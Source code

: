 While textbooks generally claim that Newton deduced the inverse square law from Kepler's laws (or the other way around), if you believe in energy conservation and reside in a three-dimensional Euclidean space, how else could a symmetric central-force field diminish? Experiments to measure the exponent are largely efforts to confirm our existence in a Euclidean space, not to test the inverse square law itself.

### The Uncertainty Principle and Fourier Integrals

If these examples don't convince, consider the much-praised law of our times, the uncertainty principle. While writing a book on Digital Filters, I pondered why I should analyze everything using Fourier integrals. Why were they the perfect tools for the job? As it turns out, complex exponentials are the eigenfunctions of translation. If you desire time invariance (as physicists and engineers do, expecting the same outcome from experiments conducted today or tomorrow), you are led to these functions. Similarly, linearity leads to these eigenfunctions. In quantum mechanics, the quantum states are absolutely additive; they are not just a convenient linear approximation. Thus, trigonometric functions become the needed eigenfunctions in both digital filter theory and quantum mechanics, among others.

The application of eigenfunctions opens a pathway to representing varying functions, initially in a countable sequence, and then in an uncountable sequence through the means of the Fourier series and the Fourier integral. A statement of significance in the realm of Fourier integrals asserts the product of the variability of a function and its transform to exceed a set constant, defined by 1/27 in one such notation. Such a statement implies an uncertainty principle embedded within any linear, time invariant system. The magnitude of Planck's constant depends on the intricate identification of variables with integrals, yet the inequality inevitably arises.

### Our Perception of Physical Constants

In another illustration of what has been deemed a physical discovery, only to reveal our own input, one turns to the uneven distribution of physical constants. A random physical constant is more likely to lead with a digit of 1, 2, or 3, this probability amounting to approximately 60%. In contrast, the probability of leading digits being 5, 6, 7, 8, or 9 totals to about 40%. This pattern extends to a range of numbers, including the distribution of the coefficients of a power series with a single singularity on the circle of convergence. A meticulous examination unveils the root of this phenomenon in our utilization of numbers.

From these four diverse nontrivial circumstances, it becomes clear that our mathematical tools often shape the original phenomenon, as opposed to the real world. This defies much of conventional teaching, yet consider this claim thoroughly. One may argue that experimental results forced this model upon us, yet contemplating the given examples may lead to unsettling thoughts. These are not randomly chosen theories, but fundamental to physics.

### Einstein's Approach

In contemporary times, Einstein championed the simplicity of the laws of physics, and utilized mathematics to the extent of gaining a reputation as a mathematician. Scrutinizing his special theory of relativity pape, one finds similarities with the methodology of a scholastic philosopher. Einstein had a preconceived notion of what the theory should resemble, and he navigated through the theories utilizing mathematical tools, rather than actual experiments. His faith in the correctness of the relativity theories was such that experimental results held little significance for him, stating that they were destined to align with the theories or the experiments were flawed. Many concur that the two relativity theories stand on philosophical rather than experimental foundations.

**WHAT YOU WILL DO**
Retype, exactly as written, everything from the first line of the data above through the line containing "### The Uncertainty". Nothing else should appear.

**RESPONSE TO THIS EXERCISE**
Source code

: While textbooks generally claim that Newton deduced the inverse square law from Kepler's laws (or the other way around), if you believe in energy conservation and reside in a three-dimensional Euclidean space, how else could a symmetric central-force field diminish? Experiments to measure the exponent are largely efforts to confirm our existence in a Euclidean space, not to test the inverse square law itself.

### The Uncertainty Principle and Fourier Integrals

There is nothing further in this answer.